The instructions are curiously ambiguous and somewhat puzzling. Given just the instructions, I tried to imagine what each artwork would look like. (Try it yourself.) However, when I compared my imaginings with the actual works drawn on the walls, my images didn’t quite match the reality. And it wasn’t clear to me whether the instructions had been misinterpreted or were incomplete or whether the artist had provided additional guidance.

The pair of eight-foot squares particularly puzzled me. They featured both horizontal and vertical lines increasing from the left and bottom. And I couldn’t quite figure out the algorithm used to space these lines within the grid, made up of 12-inch squares, so that the top and rightmost squares end up filled with the correct number (8) of horizontal and vertical lines.

Steven Gwon’s pieces typically consist of colored pencil lines, hand drawn on sheets of finely ruled graph paper. The resulting sheets reveal spectral forests of subtly shaded lines, spaced at regular intervals and of precisely defined lengths. Seen from afar, these gently rendered patterns shimmer in the ambient light.

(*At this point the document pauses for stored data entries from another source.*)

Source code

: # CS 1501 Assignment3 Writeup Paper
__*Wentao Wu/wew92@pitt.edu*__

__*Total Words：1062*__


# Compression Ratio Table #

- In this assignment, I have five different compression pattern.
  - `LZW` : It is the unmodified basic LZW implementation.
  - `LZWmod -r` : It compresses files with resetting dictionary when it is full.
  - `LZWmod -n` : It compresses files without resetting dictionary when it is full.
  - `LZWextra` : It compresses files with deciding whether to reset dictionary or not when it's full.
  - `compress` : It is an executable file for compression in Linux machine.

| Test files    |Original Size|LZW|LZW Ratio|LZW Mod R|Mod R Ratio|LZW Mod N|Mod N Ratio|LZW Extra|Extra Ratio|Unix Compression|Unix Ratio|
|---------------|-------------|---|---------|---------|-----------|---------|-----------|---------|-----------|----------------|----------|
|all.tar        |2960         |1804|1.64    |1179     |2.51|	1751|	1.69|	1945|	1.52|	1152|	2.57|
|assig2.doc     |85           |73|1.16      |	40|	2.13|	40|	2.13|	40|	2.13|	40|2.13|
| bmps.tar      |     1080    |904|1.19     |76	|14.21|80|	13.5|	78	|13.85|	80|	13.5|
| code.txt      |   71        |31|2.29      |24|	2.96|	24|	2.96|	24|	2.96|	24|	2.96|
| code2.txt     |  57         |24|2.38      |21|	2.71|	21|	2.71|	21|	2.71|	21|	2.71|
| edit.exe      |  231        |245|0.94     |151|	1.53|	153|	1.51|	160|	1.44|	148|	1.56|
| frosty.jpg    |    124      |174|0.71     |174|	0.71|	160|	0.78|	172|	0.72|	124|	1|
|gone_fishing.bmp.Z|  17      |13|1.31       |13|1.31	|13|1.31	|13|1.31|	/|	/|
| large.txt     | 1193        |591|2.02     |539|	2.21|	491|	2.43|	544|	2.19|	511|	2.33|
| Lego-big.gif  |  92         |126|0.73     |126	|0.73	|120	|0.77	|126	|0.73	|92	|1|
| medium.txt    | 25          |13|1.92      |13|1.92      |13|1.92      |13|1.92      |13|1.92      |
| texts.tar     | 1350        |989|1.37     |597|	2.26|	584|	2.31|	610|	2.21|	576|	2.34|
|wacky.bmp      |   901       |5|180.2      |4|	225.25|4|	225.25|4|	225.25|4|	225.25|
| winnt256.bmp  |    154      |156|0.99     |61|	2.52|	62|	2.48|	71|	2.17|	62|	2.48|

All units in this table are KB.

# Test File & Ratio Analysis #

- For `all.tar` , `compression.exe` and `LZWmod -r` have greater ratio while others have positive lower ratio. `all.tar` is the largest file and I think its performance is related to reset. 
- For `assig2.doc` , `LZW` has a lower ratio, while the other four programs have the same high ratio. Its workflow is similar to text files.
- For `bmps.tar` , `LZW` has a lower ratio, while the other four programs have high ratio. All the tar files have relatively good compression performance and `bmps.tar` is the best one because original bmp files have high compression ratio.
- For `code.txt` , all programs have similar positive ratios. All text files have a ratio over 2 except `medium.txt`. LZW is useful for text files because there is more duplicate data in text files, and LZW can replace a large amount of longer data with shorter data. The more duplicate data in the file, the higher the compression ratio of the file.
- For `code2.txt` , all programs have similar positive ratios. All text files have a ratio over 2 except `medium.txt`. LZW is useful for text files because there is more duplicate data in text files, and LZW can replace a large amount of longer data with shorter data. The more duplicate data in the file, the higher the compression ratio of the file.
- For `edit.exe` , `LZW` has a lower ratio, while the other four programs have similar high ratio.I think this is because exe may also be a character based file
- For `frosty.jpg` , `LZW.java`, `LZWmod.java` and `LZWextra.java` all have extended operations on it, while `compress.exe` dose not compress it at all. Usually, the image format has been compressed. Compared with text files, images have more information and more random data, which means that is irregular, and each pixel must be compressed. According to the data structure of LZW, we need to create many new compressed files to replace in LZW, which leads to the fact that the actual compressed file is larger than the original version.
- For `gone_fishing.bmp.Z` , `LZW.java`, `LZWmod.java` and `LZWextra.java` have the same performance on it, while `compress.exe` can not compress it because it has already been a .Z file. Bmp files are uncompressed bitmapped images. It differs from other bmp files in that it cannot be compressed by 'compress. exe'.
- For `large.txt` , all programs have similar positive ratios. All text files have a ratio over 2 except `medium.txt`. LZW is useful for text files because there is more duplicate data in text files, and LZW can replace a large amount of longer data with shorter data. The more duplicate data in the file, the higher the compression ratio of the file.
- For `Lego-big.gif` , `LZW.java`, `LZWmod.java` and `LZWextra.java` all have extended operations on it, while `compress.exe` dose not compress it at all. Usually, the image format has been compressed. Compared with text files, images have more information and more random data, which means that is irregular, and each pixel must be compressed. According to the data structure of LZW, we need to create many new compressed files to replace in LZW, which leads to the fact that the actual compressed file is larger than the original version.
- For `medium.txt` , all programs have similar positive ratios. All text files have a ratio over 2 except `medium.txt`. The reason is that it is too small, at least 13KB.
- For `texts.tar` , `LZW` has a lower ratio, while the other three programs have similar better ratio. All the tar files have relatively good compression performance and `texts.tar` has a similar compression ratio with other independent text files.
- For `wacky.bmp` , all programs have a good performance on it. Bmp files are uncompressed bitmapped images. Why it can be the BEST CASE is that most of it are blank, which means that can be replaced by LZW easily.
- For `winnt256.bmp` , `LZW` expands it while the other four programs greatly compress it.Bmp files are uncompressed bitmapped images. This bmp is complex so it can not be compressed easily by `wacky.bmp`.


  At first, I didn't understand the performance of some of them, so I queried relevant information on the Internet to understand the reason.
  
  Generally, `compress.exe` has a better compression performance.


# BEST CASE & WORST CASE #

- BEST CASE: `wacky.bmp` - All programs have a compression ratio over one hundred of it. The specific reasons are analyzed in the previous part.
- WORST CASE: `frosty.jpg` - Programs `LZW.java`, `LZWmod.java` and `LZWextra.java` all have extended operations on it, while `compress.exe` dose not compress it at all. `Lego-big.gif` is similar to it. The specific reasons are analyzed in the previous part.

Gwon says that his drawings encapsulate days of the year, as recorded through numbers that measure time and space and through the colors of the spectrum—sunrises or sunsets; minutes, hours or days, months or years. The example on display, called “Year,” has 36 panels. His exquisite time capsules offer a soothing invitation to relax.

Mark Pomilio’s art isn’t explicitly tied to a grid. Instead, it explores, through layering and translucency, the geometry of growth and form. Now an art professor at Arizona State University, Pomilio likens his approach to the generation of a complex form from a single cell (or seed). His forms multiply, grow, and overlap to produce subtly complex, translucent landscapes of polygons, lines, and shadows, whether rendered in charcoal or deep, rich colors.

Pomilio uses his abstract works as ways to articulate, in a visual sense, profound recent developments in the life sciences, as seen in developmental processes and modeled by simple geometrical expressions.

Several large quilts provide an engaging introduction to John Sims and his visual ruminations on the digits of pi (see “Quilting Pi” at Quilting Pi). These square patterns map the decimal digits of pi to colors, starting from 3 at the center and spiraling outward from that point. Different choices of color lead to intriguing variants—the same digits and arrangement in each case, but strikingly different visual effects.

My favorite, however, is Sims’ signature piece, which pairs a representation of a tree with a branched, fractal structure. It highlights the connections that Sims sees among mathematics, art, and nature (and presents his own vision of growth and form). In different orientations, this dual image encodes a variety of relationships and concepts.

“What is exciting about all this is that these individuals are making work using systems with innumerable applications,” A. M. Weaver, curator of collections and exhibitions at the Noyes Museum, writes in the catalog accompanying the exhibit.

Each artist, in his own way, alerts viewers to concepts and processes that bring together mathematics, art, and nature. Mathematics itself offers a multifaceted, solid frame on which to hang provocative creations of artistic imagination.